I will rep you if im still online when you answer :redface:

The curve C has equation y = f(x). Given that

dy/dx = 3x^2 20x + 29

and that C passes through the point P(2, 6),

(a) find y in terms of x.

(b) Verify that C passes through the point (4, 0).

(c) Find an equation of the tangent to C at P.


The tangent to C at the point Q is parallel to the tangent at P.

(d) Calculate the exact x-coordinate of Q.
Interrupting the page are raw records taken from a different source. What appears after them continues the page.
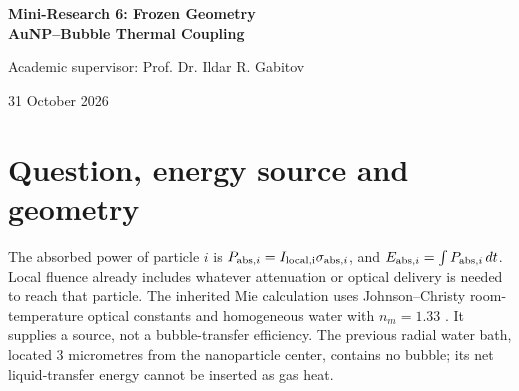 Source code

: \documentclass[10pt,a4paper]{article}
\begin{document}
\begin{center}
{\LARGE\bfseries Mini-Research 6: Frozen Geometry\\[3pt] AuNP--Bubble Thermal Coupling}\par
\vspace{5pt}{\large Dimitri Bolt}\par
Academic supervisor: Prof. Dr. Ildar R. Gabitov\par
31 October 2026
\end{center}
\begin{abstract}
I resolve the laser-energy path from a finite gold nanoparticle through water to a spherical gas boundary using axisymmetric heat conduction. A uniform gold node exchanges heat with an explicitly meshed liquid through finite interface conductance; a local Robin condition measures the heat reaching the gas. Frozen geometry supplies an energy-conservative benchmark and a reusable thermal history, while published acoustic trajectories test its applicability. For a 20 nm sphere, 100 nm surface gap and a 10 ns local pulse, \RefEabsFJ\ fJ is absorbed and \RefGasAJ\ aJ reaches the gas within 2 microseconds (\RefFraction\%). Near-contact particle geometry matters: a center-point source can severely underestimate early transfer. However, passive particles move away from the collapsing wall, and the event-specific Peclet and displacement tests reject the frozen approximation near strong collapse. The computed static efficiency is therefore not an achieved acoustic-collapse efficiency. The final scope is stationary thermal coupling. The retained first-order event diagnostics do not validate collapse efficiency; moving boundaries, advection and self-consistent mechanics are deferred to MR7.
\end{abstract}

\section{Question, energy source and geometry}
The absorbed power of particle $i$ is $P_{\abs,i}=I_{\rm local,i}\sigma_{\abs,i}$, and $E_{\abs,i}=\int P_{\abs,i}\,dt$. Local fluence already includes whatever attenuation or optical delivery is needed to reach that particle. The inherited Mie calculation uses Johnson--Christy room-temperature optical constants and homogeneous water with $n_m=1.33$ \cite{JC}. It supplies a source, not a bubble-transfer efficiency. The previous radial water bath, located 3 micrometres from the nanoparticle center, contains no bubble; its net liquid-transfer energy cannot be inserted as gas heat.
\end{document}
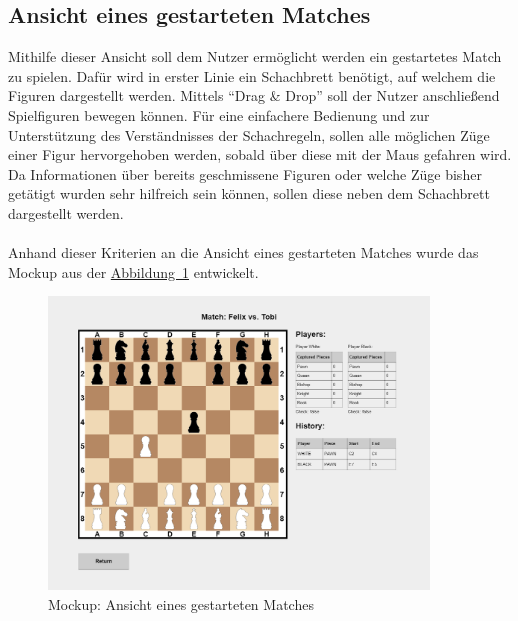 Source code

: \subsection{Ansicht eines gestarteten Matches}\label{sec:gameView}
Mithilfe dieser Ansicht soll dem Nutzer ermöglicht werden ein gestartetes Match zu spielen. Dafür wird in erster Linie ein Schachbrett benötigt, auf welchem die Figuren dargestellt werden. Mittels \enquote{Drag \& Drop} soll der Nutzer anschließend Spielfiguren bewegen können. Für eine einfachere Bedienung und zur Unterstützung des Verständnisses der Schachregeln, sollen alle möglichen Züge einer Figur hervorgehoben werden, sobald über diese mit der Maus gefahren wird. Da Informationen über bereits geschmissene Figuren oder welche Züge bisher getätigt wurden sehr hilfreich sein können, sollen diese neben dem Schachbrett dargestellt werden. \\
\\
Anhand dieser Kriterien an die Ansicht eines gestarteten Matches wurde das Mockup aus der \hyperref[fig:gameView]{Abbildung~\ref{fig:gameView}} entwickelt.
\begin{figure}[htb]
	\includegraphics[width=0.9\textwidth]{images/game-view.png}
	\caption{Mockup: Ansicht eines gestarteten Matches}
	\label{fig:gameView}
\end{figure}


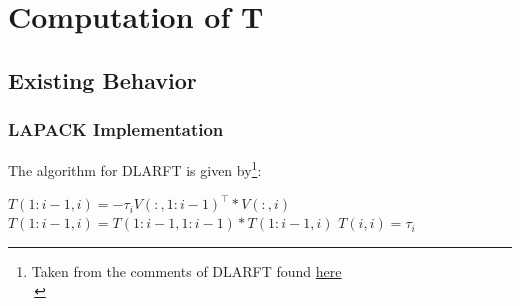 \documentclass[12pt]{beamer}
\begin{document}
    \section{Computation of T}
    \subsection{Existing Behavior}
    \begin{frame}
        \frametitle{LAPACK Implementation}
        The algorithm for DLARFT is given by\footnote{Taken from the comments of DLARFT found \textcolor{blue}{\href{https://netlib.org/lapack/explore-html//dd/daa/dlarft_8f_source.html}{here}}\\\,}:
        \begin{algorithmic}
                \State $T(1:i-1,i) = -\tau_i V(:,1:i-1)^\top * V(:,i)$
                \State $T(1:i-1,i) = T(1:i-1,1:i-1) * T(1:i-1,i)$
                \State $T(i,i) = \tau_i$
            \EndFor
        \end{algorithmic}

    \end{frame}
\end{document}
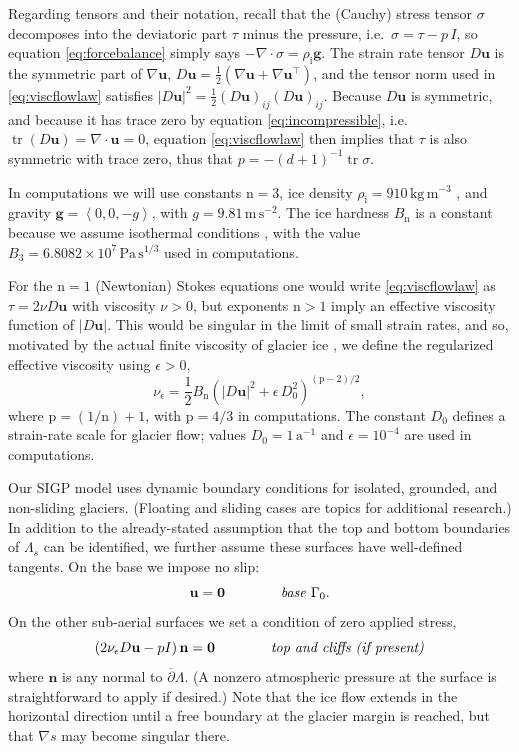 \documentclass[letterpaper,final,12pt,reqno]{amsart}
\theoremstyle{claim}
\newcommand{\eps}{\epsilon}
\newcommand{\grad}{\nabla}
\newcommand{\Div}{\nabla\cdot}
\newcommand{\trace}{\operatorname{tr}}
\newcommand{\bg}{\mathbf{g}}
\newcommand{\bn}{\mathbf{n}}
\newcommand{\bu}{\mathbf{u}}
\newcommand{\bzero}{\bm{0}}
\newcommand{\rhoi}{\rho_{\text{i}}}
\newcommand{\nn}{{\text{n}}}
\newcommand{\pp}{{\text{p}}}
\numberwithin{equation}{section}
\numberwithin{figure}{section}
\numberwithin{table}{section}
\numberwithin{theorem}{section}
\begin{document}
Regarding tensors and their notation, recall that the (Cauchy) stress tensor $\sigma$ decomposes into the deviatoric part $\tau$ minus the pressure, i.e.~$\sigma = \tau - p\,I$, so equation \eqref{eq:forcebalance} simply says $-\Div \sigma = \rhoi \bg$.  The strain rate tensor $D\bu$ is the symmetric part of $\grad \bu$, $D\bu = \frac{1}{2} \left(\grad\bu + \grad\bu^\top\right)$, and the tensor norm used in \eqref{eq:viscflowlaw} satisfies $|D\bu|^2 = \frac{1}{2} (D\bu)_{ij} (D\bu)_{ij}$.  Because $D\bu$ is symmetric, and because it has trace zero by equation \eqref{eq:incompressible}, i.e.~$\trace(D\bu)=\nabla \cdot \bu = 0$, equation \eqref{eq:viscflowlaw} then implies that $\tau$ is also symmetric with trace zero, thus that $p=-(d+1)^{-1} \trace \sigma$.

In computations we will use constants $\nn=3$, ice density $\rhoi=910 \,\text{kg}\,\text{m}^{-3}$ \cite{Huybrechtsetal1996}, and gravity $\bg=\left<0,0,-g\right>$, with $g=9.81\,\text{m}\,\text{s}^{-2}$.  The ice hardness $B_\nn$ is a constant because we assume isothermal conditions \cite{GreveBlatter2009}, with the value $B_3=6.8082\times 10^7\,\text{Pa}\,\text{s}^{1/3}$ \cite{Huybrechtsetal1996} used in computations.

For the $\nn=1$ (Newtonian) Stokes equations one would write \eqref{eq:viscflowlaw} as $\tau = 2\nu D\bu$ with viscosity $\nu>0$, but exponents $\nn>1$ imply an effective viscosity function of $|D\bu|$.  This would be singular in the limit of small strain rates, and so, motivated by the actual finite viscosity of glacier ice \cite{GreveBlatter2009}, we define the regularized effective viscosity using $\eps>0$,
\begin{equation}
\nu_\eps = \frac{1}{2} B_\nn \left(|D\bu|^2 + \eps\, D_0^2\right)^{(\pp-2)/2}, \label{eq:regeffvisc}
\end{equation}
where $\pp=(1/\nn)+1$, with $\pp=4/3$ in computations.  The constant $D_0$ defines a strain-rate scale for glacier flow; values $D_0 = 1 \,\text{a}^{-1}$ and $\eps = 10^{-4}$ are used in computations.

Our SIGP model uses dynamic boundary conditions for isolated, grounded, and non-sliding glaciers.  (Floating and sliding cases are topics for additional research.)  In addition to the already-stated assumption that the top and bottom boundaries of $\Lambda_s$ can be identified, we further assume these surfaces have well-defined tangents.  On the base we impose no slip:
\begin{equation}
\bu = \bzero  \qquad\qquad \text{\emph{base} } \Gamma_0. \label{eq:basebc}
\end{equation}
On the other sub-aerial surfaces we set a condition of zero applied stress,
\begin{equation}
\left(2 \nu_\eps D\bu - pI\right) \bn = \bzero  \qquad \qquad \text{\emph{top and cliffs (if present)}} \label{eq:topbc}
\end{equation}
where $\bn$ is any normal to $\overline{\partial} \Lambda$.  (A nonzero atmospheric pressure at the surface is straightforward to apply if desired.)  Note that the ice flow extends in the horizontal direction until a free boundary at the glacier margin is reached, but that $\grad s$ may become singular there.
\end{document}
(n.b if y in terms x just differntiating then thats 6x^1 - 20 , i just cant memba if that same :P )
Reply 1
a) rewrite dy/dx = 3x^2 – 20x + 29
to dy = (3x^2 – 20x + 29)dx
Then integrate it
y = INT((3x^2 – 20x + 29)dx)
Remember there's a constant K in your function after integration
say y = g(x) + K
Find K by puting y = 6, x = 2 into y = g(x) + K.

(If you don't know how to integrate it, please open your notebook, it's quite simple)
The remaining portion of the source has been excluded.